Hace años, me vi envuelta en una votación diabólica. Era madre de dos alumnos y formaba parte del AMPA de un colegio de pueblo, religioso concertado, en el sur de Cataluña. Habíamos estrenado la desaparecida LOGSE un año antes que en el resto de España. Y a la Generalitat se le ocurrió tratar de implantar un programa de inclusión en un puñado de colegios de Tarragona. Fue un fiasco.

Nos reunieron y explicaron que se asignarían algunos alumnos por aula, con profesores de refuerzo. La noticia corrió como la pólvora y en mi comunidad educativa las monjas no se mojaron, pero hicieron su campaña. Los profesores estaban aterrados por no disponer de herramientas para abordar el experimento.

Algunos padres desinhibidos manifestaron abiertamente su oposición radical con el argumento de que "iban a retrasar el nivel y currículum de sus hijos". Otros pensaban lo mismo, pero callaban. Y la mayoría no sabíamos qué pensar, porque nadie nos explicaba, por ejemplo, cómo atiendes a un autista en una clase de 35 alumnos de Primaria. En el colegio de mis hijos se organizó una votación anónima de la que salió un clamoroso NO. Nos quedamos todos con muy mal cuerpo. No sé qué pensarían los familiares de los alumnos con discapacidad rechazados. Si tenían a mano un centro al que ya llevaban a sus niños, debieron respirar. Ante el resultado que fue apareciendo por los distintos colegios, la Generalitat reculó y abandonó la idea. 

La nueva ‘ley Celaá’ vuelve sobre la necesidad de la inclusión. En la Unión Europea trabajan para que se camine por esa senda. En Italia, los estudiantes con discapacidad ya están integrados en las escuelas normales. Disponen de un profesor de apoyo para cada 1,5 alumnos por aula. 140.000 profes especiales para atender al 80% de discapacitados escolarizados. Tienen cerrados los centros especiales. ¿Qué han hecho con el 20% restante? ¿Los tienen en sus casas?

"Las personas con discapacidad se merecen la mejor de las atenciones"

Yo no entiendo de programaciones educativas, pero he visto en el Colegio Público Especial Jean Piaget de Zaragoza cómo atienden a una chica de 12 años que solo se comunica con los latidos de una sien mediante un complicado mecanismo que traduce sus pensamientos en la voz que surge de un aparato; mientras, ella permanece en una camilla porque no puede mover ni un músculo.
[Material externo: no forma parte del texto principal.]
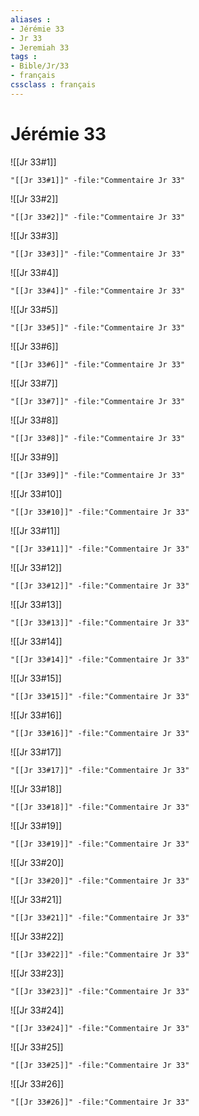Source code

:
```yaml
---
aliases : 
- Jérémie 33
- Jr 33
- Jeremiah 33
tags : 
- Bible/Jr/33
- français
cssclass : français
---
```


# Jérémie 33

![[Jr 33#1]]

```query
"[[Jr 33#1]]" -file:"Commentaire Jr 33"
```

![[Jr 33#2]]

```query
"[[Jr 33#2]]" -file:"Commentaire Jr 33"
```

![[Jr 33#3]]

```query
"[[Jr 33#3]]" -file:"Commentaire Jr 33"
```

![[Jr 33#4]]

```query
"[[Jr 33#4]]" -file:"Commentaire Jr 33"
```

![[Jr 33#5]]

```query
"[[Jr 33#5]]" -file:"Commentaire Jr 33"
```

![[Jr 33#6]]

```query
"[[Jr 33#6]]" -file:"Commentaire Jr 33"
```

![[Jr 33#7]]

```query
"[[Jr 33#7]]" -file:"Commentaire Jr 33"
```

![[Jr 33#8]]

```query
"[[Jr 33#8]]" -file:"Commentaire Jr 33"
```

![[Jr 33#9]]

```query
"[[Jr 33#9]]" -file:"Commentaire Jr 33"
```

![[Jr 33#10]]

```query
"[[Jr 33#10]]" -file:"Commentaire Jr 33"
```

![[Jr 33#11]]

```query
"[[Jr 33#11]]" -file:"Commentaire Jr 33"
```

![[Jr 33#12]]

```query
"[[Jr 33#12]]" -file:"Commentaire Jr 33"
```

![[Jr 33#13]]

```query
"[[Jr 33#13]]" -file:"Commentaire Jr 33"
```

![[Jr 33#14]]

```query
"[[Jr 33#14]]" -file:"Commentaire Jr 33"
```

![[Jr 33#15]]

```query
"[[Jr 33#15]]" -file:"Commentaire Jr 33"
```

![[Jr 33#16]]

```query
"[[Jr 33#16]]" -file:"Commentaire Jr 33"
```

![[Jr 33#17]]

```query
"[[Jr 33#17]]" -file:"Commentaire Jr 33"
```

![[Jr 33#18]]

```query
"[[Jr 33#18]]" -file:"Commentaire Jr 33"
```

![[Jr 33#19]]

```query
"[[Jr 33#19]]" -file:"Commentaire Jr 33"
```

![[Jr 33#20]]

```query
"[[Jr 33#20]]" -file:"Commentaire Jr 33"
```

![[Jr 33#21]]

```query
"[[Jr 33#21]]" -file:"Commentaire Jr 33"
```

![[Jr 33#22]]

```query
"[[Jr 33#22]]" -file:"Commentaire Jr 33"
```

![[Jr 33#23]]

```query
"[[Jr 33#23]]" -file:"Commentaire Jr 33"
```

![[Jr 33#24]]

```query
"[[Jr 33#24]]" -file:"Commentaire Jr 33"
```

![[Jr 33#25]]

```query
"[[Jr 33#25]]" -file:"Commentaire Jr 33"
```

![[Jr 33#26]]

```query
"[[Jr 33#26]]" -file:"Commentaire Jr 33"
```

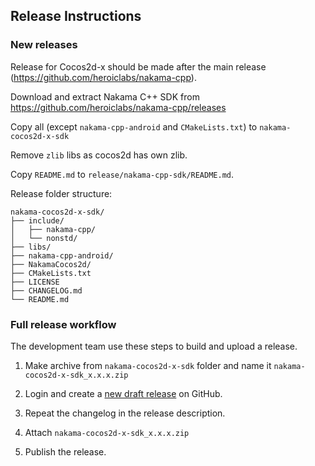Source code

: ## Release Instructions

### New releases

Release for Cocos2d-x should be made after the main release (https://github.com/heroiclabs/nakama-cpp).

Download and extract Nakama C++ SDK from https://github.com/heroiclabs/nakama-cpp/releases

Copy all (except `nakama-cpp-android` and `CMakeLists.txt`) to `nakama-cocos2d-x-sdk`

Remove `zlib` libs as cocos2d has own zlib.

Copy `README.md` to `release/nakama-cpp-sdk/README.md`.

Release folder structure:
```
nakama-cocos2d-x-sdk/
├── include/
│   ├── nakama-cpp/
│   └── nonstd/
├── libs/
├── nakama-cpp-android/
├── NakamaCocos2d/
├── CMakeLists.txt
├── LICENSE
├── CHANGELOG.md
└── README.md
```

### Full release workflow

The development team use these steps to build and upload a release.

1. Make archive from `nakama-cocos2d-x-sdk` folder and name it `nakama-cocos2d-x-sdk_x.x.x.zip`

2. Login and create a [new draft release](https://github.com/heroiclabs/nakama-cocos2d-x/releases/new) on GitHub.

3. Repeat the changelog in the release description.

4. Attach `nakama-cocos2d-x-sdk_x.x.x.zip`

5. Publish the release.
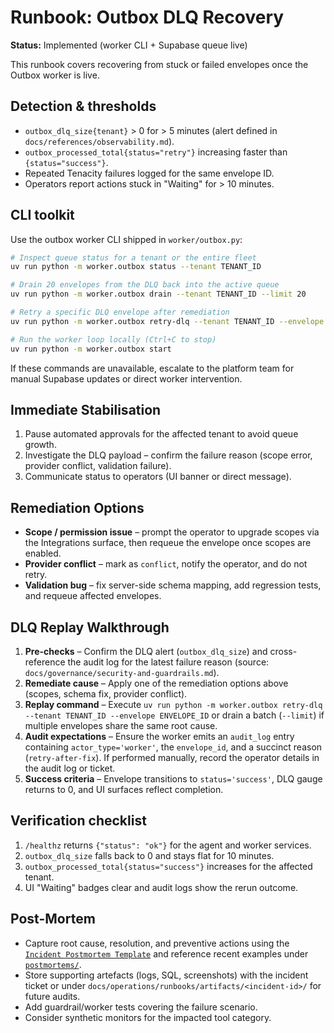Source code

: # Runbook: Outbox DLQ Recovery

**Status:** Implemented (worker CLI + Supabase queue live)

This runbook covers recovering from stuck or failed envelopes once the Outbox worker is
live.

## Detection & thresholds

- `outbox_dlq_size{tenant}` > 0 for > 5 minutes (alert defined in
  `docs/references/observability.md`).
- `outbox_processed_total{status="retry"}` increasing faster than
  `{status="success"}`.
- Repeated Tenacity failures logged for the same envelope ID.
- Operators report actions stuck in "Waiting" for > 10 minutes.

## CLI toolkit

Use the outbox worker CLI shipped in `worker/outbox.py`:

```bash
# Inspect queue status for a tenant or the entire fleet
uv run python -m worker.outbox status --tenant TENANT_ID

# Drain 20 envelopes from the DLQ back into the active queue
uv run python -m worker.outbox drain --tenant TENANT_ID --limit 20

# Retry a specific DLQ envelope after remediation
uv run python -m worker.outbox retry-dlq --tenant TENANT_ID --envelope ENVELOPE_ID

# Run the worker loop locally (Ctrl+C to stop)
uv run python -m worker.outbox start
```

If these commands are unavailable, escalate to the platform team for manual Supabase
updates or direct worker intervention.

## Immediate Stabilisation

1. Pause automated approvals for the affected tenant to avoid queue growth.
2. Investigate the DLQ payload – confirm the failure reason (scope error, provider
   conflict, validation failure).
3. Communicate status to operators (UI banner or direct message).

## Remediation Options

- **Scope / permission issue** – prompt the operator to upgrade scopes via the
  Integrations surface, then requeue the envelope once scopes are enabled.
- **Provider conflict** – mark as `conflict`, notify the operator, and do not retry.
- **Validation bug** – fix server-side schema mapping, add regression tests, and requeue
  affected envelopes.

## DLQ Replay Walkthrough

1. **Pre-checks** – Confirm the DLQ alert (`outbox_dlq_size`) and cross-reference the
   audit log for the latest failure reason (source: `docs/governance/security-and-guardrails.md`).
2. **Remediate cause** – Apply one of the remediation options above (scopes, schema fix,
   provider conflict).
3. **Replay command** – Execute `uv run python -m worker.outbox retry-dlq --tenant TENANT_ID --envelope ENVELOPE_ID`
   or drain a batch (`--limit`) if multiple envelopes share the same root cause.
4. **Audit expectations** – Ensure the worker emits an `audit_log` entry containing
   `actor_type='worker'`, the `envelope_id`, and a succinct reason (`retry-after-fix`). If
   performed manually, record the operator details in the audit log or ticket.
5. **Success criteria** – Envelope transitions to `status='success'`, DLQ gauge returns
   to 0, and UI surfaces reflect completion.

## Verification checklist

1. `/healthz` returns `{"status": "ok"}` for the agent and worker services.
2. `outbox_dlq_size` falls back to 0 and stays flat for 10 minutes.
3. `outbox_processed_total{status="success"}` increases for the affected tenant.
4. UI "Waiting" badges clear and audit logs show the rerun outcome.

## Post-Mortem

- Capture root cause, resolution, and preventive actions using the
  [`Incident Postmortem Template`](incident-template.md) and reference recent
  examples under [`postmortems/`](postmortems/outbox-dlq-2025-09-18.md).
- Store supporting artefacts (logs, SQL, screenshots) with the incident ticket or under
  `docs/operations/runbooks/artifacts/<incident-id>/` for future audits.
- Add guardrail/worker tests covering the failure scenario.
- Consider synthetic monitors for the impacted tool category.
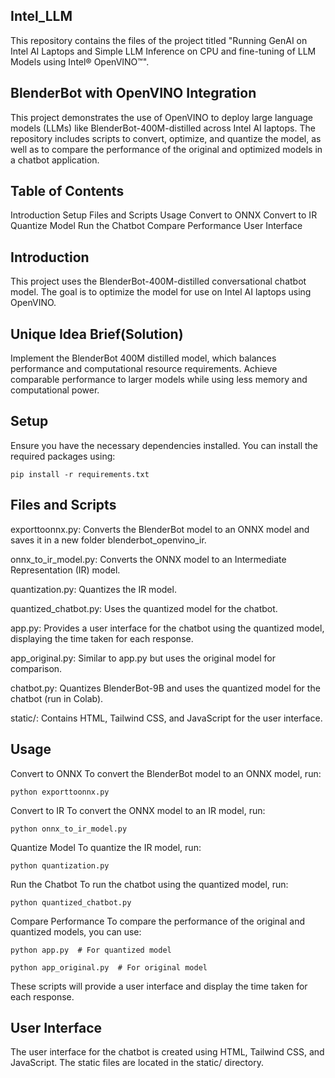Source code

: ## Intel_LLM
This repository contains the files of the project titled "Running GenAI on Intel AI Laptops and Simple LLM Inference on CPU and fine-tuning of LLM Models using Intel® OpenVINO™".

## BlenderBot with OpenVINO Integration
This project demonstrates the use of OpenVINO to deploy large language models (LLMs) like BlenderBot-400M-distilled across Intel AI laptops. The repository includes scripts to convert, optimize, and quantize the model, as well as to compare the performance of the original and optimized models in a chatbot application.

## Table of Contents
Introduction
Setup
Files and Scripts
Usage
Convert to ONNX
Convert to IR
Quantize Model
Run the Chatbot
Compare Performance
User Interface

## Introduction
This project uses the BlenderBot-400M-distilled conversational chatbot model. The goal is to optimize the model for use on Intel AI laptops using OpenVINO.

## Unique Idea Brief(Solution)
Implement the BlenderBot 400M distilled model, which balances performance and computational resource requirements.
Achieve comparable performance to larger models while using less memory and computational power.

## Setup
Ensure you have the necessary dependencies installed. You can install the required packages using:
```
pip install -r requirements.txt
```
## Files and Scripts
exporttoonnx.py: Converts the BlenderBot model to an ONNX model and saves it in a new folder blenderbot_openvino_ir.

onnx_to_ir_model.py: Converts the ONNX model to an Intermediate Representation (IR) model.

quantization.py: Quantizes the IR model.

quantized_chatbot.py: Uses the quantized model for the chatbot.

app.py: Provides a user interface for the chatbot using the quantized model, displaying the time taken for each response.

app_original.py: Similar to app.py but uses the original model for comparison.

chatbot.py: Quantizes BlenderBot-9B and uses the quantized model for the chatbot (run in Colab).

static/: Contains HTML, Tailwind CSS, and JavaScript for the user interface.

## Usage
Convert to ONNX
To convert the BlenderBot model to an ONNX model, run:
```
python exporttoonnx.py
```
Convert to IR
To convert the ONNX model to an IR model, run:
```
python onnx_to_ir_model.py
```
Quantize Model
To quantize the IR model, run:
```
python quantization.py
```
Run the Chatbot
To run the chatbot using the quantized model, run:
```
python quantized_chatbot.py
```
Compare Performance
To compare the performance of the original and quantized models, you can use:
```
python app.py  # For quantized model

```
```
python app_original.py  # For original model
```
These scripts will provide a user interface and display the time taken for each response.

## User Interface
The user interface for the chatbot is created using HTML, Tailwind CSS, and JavaScript. The static files are located in the static/ directory.

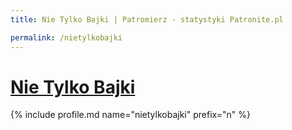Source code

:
 ```yaml
---
title: Nie Tylko Bajki | Patromierz - statystyki Patronite.pl

permalink: /nietylkobajki
---
```


# [Nie Tylko Bajki](https://patronite.pl/nietylkobajki)

{% include profile.md name="nietylkobajki" prefix="n" %}
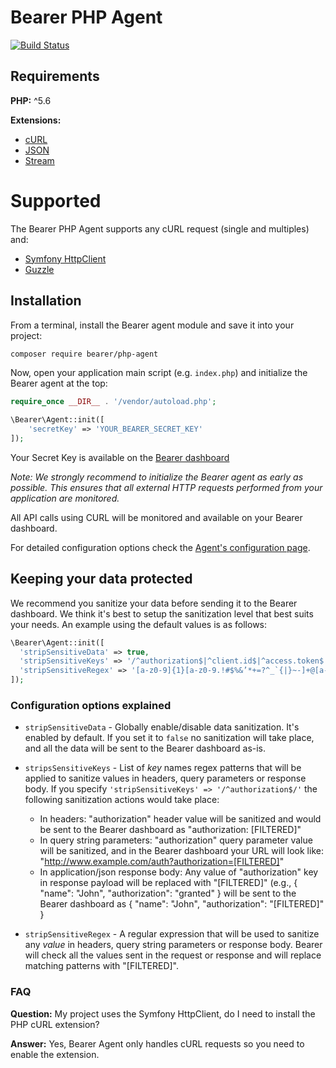 # Bearer PHP Agent

[![Build Status](https://build.bearer.tech/api/badges/Bearer/php-agent/status.svg)](https://build.bearer.tech/Bearer/php-agent)

## Requirements

**PHP:** ^5.6

**Extensions:**
- [cURL](https://www.php.net/manual/en/book.curl.php)
- [JSON](https://www.php.net/book.json)
- [Stream](https://www.php.net/manual/en/intro.stream.php)


# Supported

The Bearer PHP Agent supports any cURL request (single and multiples) and:
- [Symfony HttpClient](https://github.com/symfony/http-client)
- [Guzzle](https://github.com/guzzle/guzzle)

## Installation

From a terminal, install the Bearer agent module and save it into your project:

```bash
composer require bearer/php-agent
```

Now, open your application main script (e.g. `index.php`) and initialize the Bearer agent at the top:

```php
require_once __DIR__ . '/vendor/autoload.php';

\Bearer\Agent::init([
    'secretKey' => 'YOUR_BEARER_SECRET_KEY'
]);
```

Your Secret Key is available on the [Bearer dashboard](https://app.bearer.sh/keys)

_Note: We strongly recommend to initialize the Bearer agent as early as possible. This ensures that all external HTTP requests performed from your application are monitored._

All API calls using CURL will be monitored and available on your Bearer dashboard.

For detailed configuration options check the [Agent's configuration page](https://php.docs.bearer.sh/).

## Keeping your data protected

We recommend you sanitize your data before sending it to the Bearer dashboard.
We think it's best to setup the sanitization level that best suits your needs.
An example using the default values is as follows:

```php
\Bearer\Agent::init([
  'stripSensitiveData' => true,
  'stripSensitiveKeys' => '/^authorization$|^client.id$|^access.token$|^client.secret$/i',
  'stripSensitiveRegex' => '[a-z0-9]{1}[a-z0-9.!#$%&’*+=?^_`{|}~-]+@[a-z0-9-]+(?:\\.[a-z0-9-]+)*'
]);
```

### Configuration options explained

- `stripSensitiveData` - Globally enable/disable data sanitization. It's enabled by default. If you set it to `false` no sanitization will take place, and all the data will be sent to the Bearer dashboard as-is.
- `stripsSensitiveKeys` - List of _key_ names regex patterns that will be applied to sanitize values in headers, query parameters or response body. If you specify `'stripSensitiveKeys' => '/^authorization$/'` the following sanitization actions would take place:

  - In headers: "authorization" header value will be sanitized and would be sent to the Bearer dashboard as "authorization: [FILTERED]"
  - In query string parameters: "authorization" query parameter value will be sanitized, and in the Bearer dashboard your URL will look like: "http://www.example.com/auth?authorization=[FILTERED]"
  - In application/json response body: Any value of "authorization" key in response payload will be replaced with "[FILTERED]" (e.g., { "name": "John", "authorization": "granted" } will be sent to the Bearer dashboard as { "name": "John", "authorization": "[FILTERED]" }

- `stripSensitiveRegex` - A regular expression that will be used to sanitize any _value_ in headers, query string parameters or response body. Bearer will check all the values sent in the request or response and will replace matching patterns with "[FILTERED]".

### FAQ

**Question:** My project uses the Symfony HttpClient, do I need to install the PHP cURL extension?

**Answer:** Yes, Bearer Agent only handles cURL requests so you need to enable the extension.
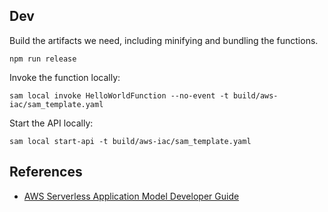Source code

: ## Dev

Build the artifacts we need, including minifying and bundling the functions.

```
npm run release
```

Invoke the function locally:

```
sam local invoke HelloWorldFunction --no-event -t build/aws-iac/sam_template.yaml
```

Start the API locally:

```
sam local start-api -t build/aws-iac/sam_template.yaml
```

## References

- [AWS Serverless Application Model Developer Guide](https://docs.aws.amazon.com/serverless-application-model/latest/developerguide/)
Se merece, como todos los que tienen una discapacidad, la mejor de las atenciones. 

Da vértigo pensar qué les puede suceder si llegan a cerrar ese importante refugio que tienen o la inclusión les supone el rechazo sumado a sus dificultades no elegidas. Tendríamos que ser muy cuidadosos con colectivos tan frágiles. Los experimentos, mejor con gaseosa, como nos decían a los alumnos en los colegios del siglo pasado.